▶ **DESCRIPTION OF THE TASK**
In the records below, some lines hold the word "triggered". Copy each of those lines.

Items listed in a dataset:
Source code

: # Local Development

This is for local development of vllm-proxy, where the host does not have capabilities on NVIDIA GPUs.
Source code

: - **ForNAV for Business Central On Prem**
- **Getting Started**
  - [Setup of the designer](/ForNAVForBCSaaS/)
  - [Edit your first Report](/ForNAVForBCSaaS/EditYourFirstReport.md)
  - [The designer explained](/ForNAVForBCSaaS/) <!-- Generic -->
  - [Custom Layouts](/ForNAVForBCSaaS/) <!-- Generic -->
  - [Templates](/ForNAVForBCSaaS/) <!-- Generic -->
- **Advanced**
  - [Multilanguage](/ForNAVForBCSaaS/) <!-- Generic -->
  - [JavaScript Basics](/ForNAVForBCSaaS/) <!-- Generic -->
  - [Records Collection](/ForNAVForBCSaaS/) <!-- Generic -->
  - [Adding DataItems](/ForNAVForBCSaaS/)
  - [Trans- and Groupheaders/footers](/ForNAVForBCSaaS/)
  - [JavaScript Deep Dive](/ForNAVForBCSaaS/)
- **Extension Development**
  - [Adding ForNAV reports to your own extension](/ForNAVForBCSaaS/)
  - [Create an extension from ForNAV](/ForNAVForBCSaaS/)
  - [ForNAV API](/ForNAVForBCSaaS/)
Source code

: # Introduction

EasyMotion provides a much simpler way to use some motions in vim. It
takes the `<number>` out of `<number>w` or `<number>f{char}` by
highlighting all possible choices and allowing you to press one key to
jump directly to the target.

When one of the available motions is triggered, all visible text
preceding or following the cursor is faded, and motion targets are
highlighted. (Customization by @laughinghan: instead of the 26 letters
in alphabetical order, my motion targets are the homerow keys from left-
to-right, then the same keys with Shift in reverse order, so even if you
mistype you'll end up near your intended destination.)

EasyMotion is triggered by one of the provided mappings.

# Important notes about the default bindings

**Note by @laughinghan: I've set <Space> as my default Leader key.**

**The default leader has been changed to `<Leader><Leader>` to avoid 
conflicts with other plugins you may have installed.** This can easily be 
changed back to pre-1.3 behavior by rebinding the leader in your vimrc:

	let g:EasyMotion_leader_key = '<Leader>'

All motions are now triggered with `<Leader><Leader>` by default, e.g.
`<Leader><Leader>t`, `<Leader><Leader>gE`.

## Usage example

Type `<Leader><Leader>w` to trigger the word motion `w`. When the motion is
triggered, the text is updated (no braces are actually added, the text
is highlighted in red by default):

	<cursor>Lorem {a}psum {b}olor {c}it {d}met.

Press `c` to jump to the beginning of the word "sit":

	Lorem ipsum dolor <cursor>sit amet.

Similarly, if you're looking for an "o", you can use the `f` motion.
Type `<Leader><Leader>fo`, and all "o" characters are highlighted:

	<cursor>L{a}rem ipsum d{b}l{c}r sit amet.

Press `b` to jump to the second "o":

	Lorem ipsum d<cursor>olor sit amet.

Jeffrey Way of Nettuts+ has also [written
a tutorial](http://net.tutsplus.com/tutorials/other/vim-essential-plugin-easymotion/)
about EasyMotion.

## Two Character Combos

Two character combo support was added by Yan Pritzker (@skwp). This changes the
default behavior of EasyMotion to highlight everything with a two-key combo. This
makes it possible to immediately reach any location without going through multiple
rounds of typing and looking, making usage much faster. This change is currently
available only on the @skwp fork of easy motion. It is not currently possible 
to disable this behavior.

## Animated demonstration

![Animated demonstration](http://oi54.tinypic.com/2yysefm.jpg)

▶ **WRITTEN REPLY**
When one of the available motions is triggered, all visible text
EasyMotion is triggered by one of the provided mappings.
All motions are now triggered with `<Leader><Leader>` by default, e.g.
triggered, the text is updated (no braces are actually added, the text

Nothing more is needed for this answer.